Linus Torvalds believes fragments are bad. Solaris uses fragments. What are the advantages/disadvantages?

Expanding files one fragment at a time may result in re-copied fragments many times as it is expanded into a full block. (App can minimize this affect by writing one block at a time.)

Using fragments reduced wasted space to about same as was in 1K block FS. In general, disk utilization about same when new FS fragment size = old FS block size.

Must reserve some space to keep disk access efficient (i.e., 90% full). As free blocks -> 0, throughput -> 50% optimal.

New FS parameterized to hardware / processor characteristics. For example, if processor is slow, skip section allocation can be used. generalizing -> superblock contains rotational layout tables. (I didn’t understand this... clarify with somebody). Moving a disk that is parameterized for a 2ms latency to a processor that has a 4ms latency would have a very bad effect on performance – it will miss the next block every time!

Layout Policies: global routines and local routines

Global policies: decides on placement of files and directories, spreads unrelated data in different cylinder groups, localize data that is concurrently accessed (same disk). (i.e., put all inodes for files in the same directory in same cylinder group so “ls” runs fast; put all data blocks of same file in same cylinder group, preferably at rotationally optimal locations in a cylinder. if file size > 48K, spread out across multiple cylinder groups to prevent any one from getting too full.)

Local policies: use locally optimal scheme to lay out data in blocks

if a given block is requested but is already being used:

1) look for next rotationally close block (same cylinder)

2) same cylinder group

3) hash cylinder group number to figure out next cylinder group to go to
(“quadratic” hash is used because good at finding unused spots in full hash tables)

4) exhaustive search across all cylinder group

Performance: (compared to old UNIX file org)

ls is 2x faster for dirs with many sub-dirs; up to 8x as fast with only large # of files

(tests had to be run w/ enough data read/written so that OS bufferng would not affect results)

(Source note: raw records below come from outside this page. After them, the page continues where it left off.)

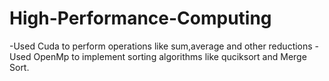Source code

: # High-Performance-Computing

-Used Cuda to perform operations like sum,average and other reductions
-Used OpenMp to implement sorting algorithms like quciksort and Merge Sort.

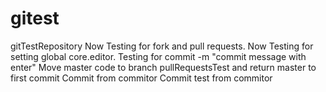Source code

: # gitest
gitTestRepository
Now Testing for fork and pull requests.
Now Testing for setting global core.editor.
Testing for commit -m "commit message with enter"
Move master code to branch pullRequestsTest and return master to first commit
Commit from commitor
Commit test from commitor
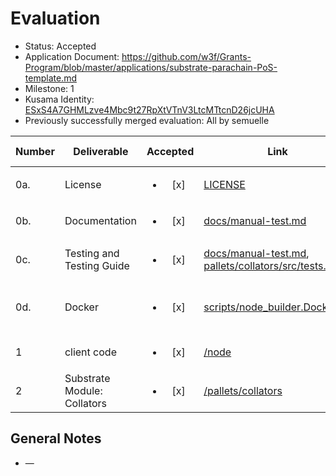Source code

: # Evaluation

- Status: Accepted
- Application Document: https://github.com/w3f/Grants-Program/blob/master/applications/substrate-parachain-PoS-template.md
- Milestone: 1
- Kusama Identity: [ESxS4A7GHMLzve4Mbc9t27RpXtVTnV3LtcMTtcnD26jcUHA](https://polkascan.io/pre/kusama/account/ESxS4A7GHMLzve4Mbc9t27RpXtVTnV3LtcMTtcnD26jcUHA)
- Previously successfully merged evaluation: All by semuelle

| Number | Deliverable                 |        Accepted        | Link                                                                                                                                                                                                                                                                                                                                         | Evaluation Notes                                                                                                                                                                     |
| ------ | --------------------------- | :--------------------: | -------------------------------------------------------------------------------------------------------------------------------------------------------------------------------------------------------------------------------------------------------------------------------------------------------------------------------------------- | ------------------------------------------------------------------------------------------------------------------------------------------------------------------------------------ |
| 0a.    | License                     | <ul><li>[x] </li></ul> | [LICENSE](https://github.com/Aband-Network/substrate-parachain-PoS-template/blob/b0e6e9be60c064e702d129a59c112dc7b62329f3/LICENSE)                                                                                                                                                                                                           | Apache 2.0                                                                                                                                                                           |
| 0b.    | Documentation               | <ul><li>[x] </li></ul> | [docs/manual-test.md](https://github.com/Aband-Network/substrate-parachain-PoS-template/blob/b0e6e9be60c064e702d129a59c112dc7b62329f3/docs/manual-test.md)                                                                                                                                                                                   | Inline docs minimal                                                                                                                                                                  |
| 0c.    | Testing and Testing Guide   | <ul><li>[x] </li></ul> | [docs/manual-test.md](https://github.com/Aband-Network/substrate-parachain-PoS-template/blob/b0e6e9be60c064e702d129a59c112dc7b62329f3/docs/manual-test.md), [pallets/collators/src/tests.rs](https://github.com/Aband-Network/substrate-parachain-PoS-template/blob/b0e6e9be60c064e702d129a59c112dc7b62329f3/pallets/collators/src/tests.rs) | Manual and unit tests                                                                                                                                                                |
| 0d.    | Docker                      | <ul><li>[x] </li></ul> | [scripts/node_builder.Dockerfile](https://github.com/Aband-Network/substrate-parachain-PoS-template/blob/b0e6e9be60c064e702d129a59c112dc7b62329f3/scripts/node_builder.Dockerfile)                                                                                                                                                           | Better use [polkadot-launch](https://github.com/Aband-Network/substrate-parachain-PoS-template/blob/051eda6beb666e675fdd6f01bb3c621aa9494c3f/polkadot-launch/config.json) (see docs) |
| 1      | client code                 | <ul><li>[x] </li></ul> | [/node](https://github.com/Aband-Network/substrate-parachain-PoS-template/tree/b0e6e9be60c064e702d129a59c112dc7b62329f3/node)                                                                                                                                                                                                                | Cumulus node                                                                                                                                                                         |
| 2      | Substrate Module: Collators | <ul><li>[x] </li></ul> | [/pallets/collators](https://github.com/Aband-Network/substrate-parachain-PoS-template/tree/051eda6beb666e675fdd6f01bb3c621aa9494c3f/pallets/collators)                                                                                                                                                                                      | —                                                                                                                                                                                    |

## General Notes

- —
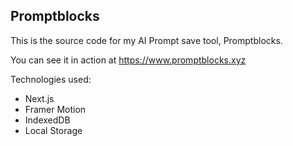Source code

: ## Promptblocks

This is the source code for my AI Prompt save tool, Promptblocks.

You can see it in action at https://www.promptblocks.xyz

Technologies used:

- Next.js
- Framer Motion
- IndexedDB
- Local Storage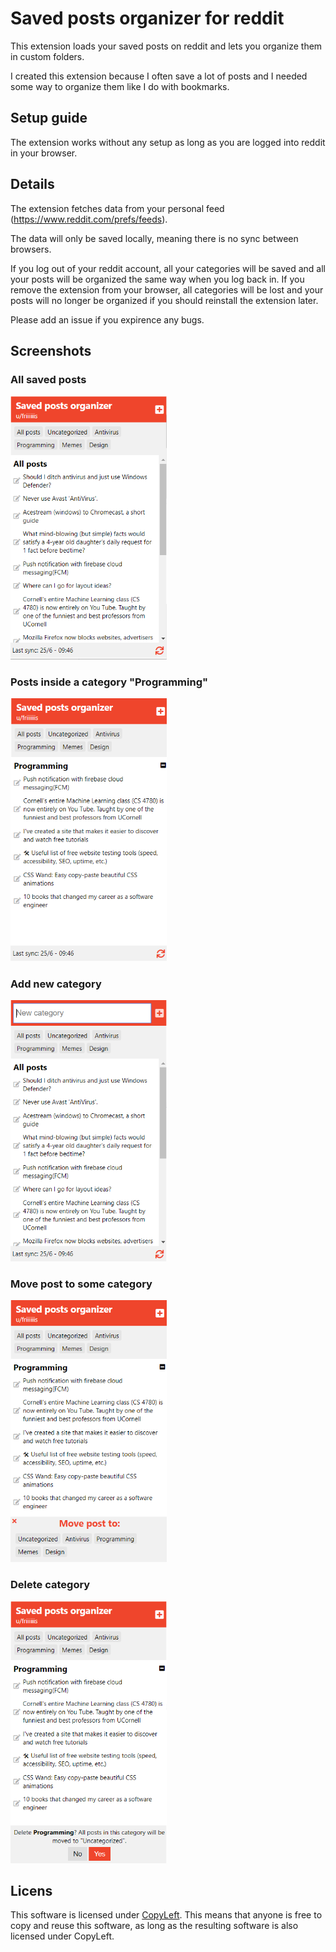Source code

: # Saved posts organizer for reddit

This extension loads your saved posts on reddit and lets you organize them in custom folders.

I created this extension because I often save a lot of posts and I needed some way to organize them like I do with bookmarks.

## Setup guide

The extension works without any setup as long as you are logged into reddit in your browser. 

## Details

The extension fetches data from your personal feed (https://www.reddit.com/prefs/feeds).

The data will only be saved locally, meaning there is no sync between browsers.

If you log out of your reddit account, all your categories will be saved and all your posts will be organized the same way when you log back in. If you remove the extension from your browser, all categories will be lost and your posts will no longer be organized if you should reinstall the extension later.

Please add an issue if you expirence any bugs.

## Screenshots

### All saved posts

<img src="src/images/readme/allposts.png" width="250">

### Posts inside a category "Programming"

<img src="src/images/readme/programming.png" width="250">

### Add new category

<img src="src/images/readme/addcategory.png" width="250">

### Move post to some category

<img src="src/images/readme/moveposts.png" width="250">

### Delete category

<img src="src/images/readme/deletecategory.png" width="250">

## Licens 

This software is licensed under [CopyLeft](https://en.wikipedia.org/wiki/Copyleft). This means that anyone is free to copy and reuse this software, as long as the resulting software is also licensed under CopyLeft.
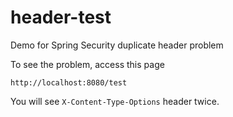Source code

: # header-test

Demo for Spring Security duplicate header problem

To see the problem, access this page

    http://localhost:8080/test
    
You will see `X-Content-Type-Options` header twice.

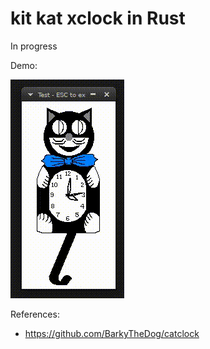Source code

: # kit kat xclock in Rust

In progress

Demo:

![demo](./kitkat-demo.gif?raw=true)

References:

- https://github.com/BarkyTheDog/catclock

In new FS, transfer rates don’t change over time like in old FS. (Files don’t get fragmented and split up as much due to new policies :)) Instead, performance only gets worse when disk is over 90% full. New FS gets up to 50% disk bandwidth mostly due to larger block size and better layout. Perf is now limited by speed of memory copy from kernel disk buffers to user space buffers (this takes 40% of the time). Didn’t optimize any further because otherwise would have to make user buffers aligned on page boundries to take advantage of DMA.

Further improvements can be obtained by chaining together kernel buffers to read/write more than one block at a time, and allocating blocks to files more than one at a time for large writes. Neither of these implemented because current bottleneck was processor speed.

Other Enhancements.

Long filenames. Fixed size directory entires... max 255 chars in filename

File Locking. Hard locks—enforced by OS. Advisory locks—programs cooperate but no hard enforcement. UNIX sysadmin can override either scheme, and processes running as root would need a separate mechanism since the process would get lock whenever it wants. Advisory locks: shared or exclusive. Many processes can hold shared or one can hold exclusive. (Files must be open to obtain locks, and don’t need to be closed before a lock can be obtained. This allows a process to upgrade from a shared to an exclusive lock without having to close the file.) If lock can’t be granted, process blocks or can alternatively use a non-blocking call that returns with an error if lock cannot be granted. No deadlock detection implemented.

Symbolic links. Hard link—directory links to inode for a file that can be in other directories as well. Soft link— a file that contains a pathname to file being linked to. Pathname can be either absolute or relative. Three system calls were added to support detection, reading, and writing of symbolic links.

System call for renaming, and ability to enforce quotas (soft limit & hard limits) also added.